Exercise prompt — Reproduce every line in the material below that holds "语法指南".

Records provided —
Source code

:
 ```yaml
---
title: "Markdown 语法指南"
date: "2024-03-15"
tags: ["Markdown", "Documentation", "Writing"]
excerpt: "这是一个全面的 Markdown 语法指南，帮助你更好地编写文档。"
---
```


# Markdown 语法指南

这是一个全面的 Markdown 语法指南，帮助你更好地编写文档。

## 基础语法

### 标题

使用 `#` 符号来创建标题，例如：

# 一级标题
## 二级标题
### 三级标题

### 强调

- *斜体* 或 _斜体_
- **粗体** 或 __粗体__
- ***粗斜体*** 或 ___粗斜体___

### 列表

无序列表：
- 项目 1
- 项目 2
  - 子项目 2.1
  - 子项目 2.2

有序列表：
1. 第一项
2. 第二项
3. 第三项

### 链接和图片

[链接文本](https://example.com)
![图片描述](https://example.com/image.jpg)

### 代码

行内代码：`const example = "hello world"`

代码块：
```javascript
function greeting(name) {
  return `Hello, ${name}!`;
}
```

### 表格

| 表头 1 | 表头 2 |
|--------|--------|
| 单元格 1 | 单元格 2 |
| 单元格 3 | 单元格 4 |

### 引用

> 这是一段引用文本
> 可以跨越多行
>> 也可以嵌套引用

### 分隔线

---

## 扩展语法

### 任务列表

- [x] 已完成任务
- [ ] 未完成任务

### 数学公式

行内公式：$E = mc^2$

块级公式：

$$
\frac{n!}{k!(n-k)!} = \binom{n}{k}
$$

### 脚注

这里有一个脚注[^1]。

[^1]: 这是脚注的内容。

Solution to the problem —
title: "Markdown 语法指南"
excerpt: "这是一个全面的 Markdown 语法指南，帮助你更好地编写文档。"
# Markdown 语法指南
这是一个全面的 Markdown 语法指南，帮助你更好地编写文档。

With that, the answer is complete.